Arguably the greatest advance in medicine since Medieval times may be the strict distinction between symptoms and causes. From Berer et al. it is beginning to look like multiple sclerosis being an illness not of the human patient bearing the symptoms but really of his gut microbiome.
I don’t get Kupferschmidt at all. Who cares if a twit, sorry tweater, is a bot or a human? If all they have to say are
“retweets”, emoticons, exclamation marks, and meaningless one-liners, who in his right might is going to take any notice of that junk anyway? Is a robot author really any worse than an idiot?

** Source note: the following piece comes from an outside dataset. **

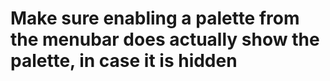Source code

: # Make sure enabling a palette from the menubar does actually show the palette, in case it is hidden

During the past couple of years the large and growing replication crisis has been featured in numerous articles. It seems that finally and with the help of selfless lawyers, totally devoid of any monetary considerations for themselves, science has found the answer. As Marcus reports, experimental methods can now be placed under copyright and others cannot or must not replicate them, unless they pay a steep license fee first. Otherwise journals may bow to pressure and retract entire articles. What surprises me is that according to Marcus nobody, not a single large and well endowed university has let it go to court and have it decided there. The all caved in to bullying.
The new and careful redating of Vindija as reported by Hublin and Devièse et al. finally confirms what Weninger and colleagues had already predicted in 2011 (Jöris 2011, list of 2015-12-28).
Not that it was very plausible before, but Boxell et al. totally disprove the pretext conjured up to justify Germany’s new censorship law.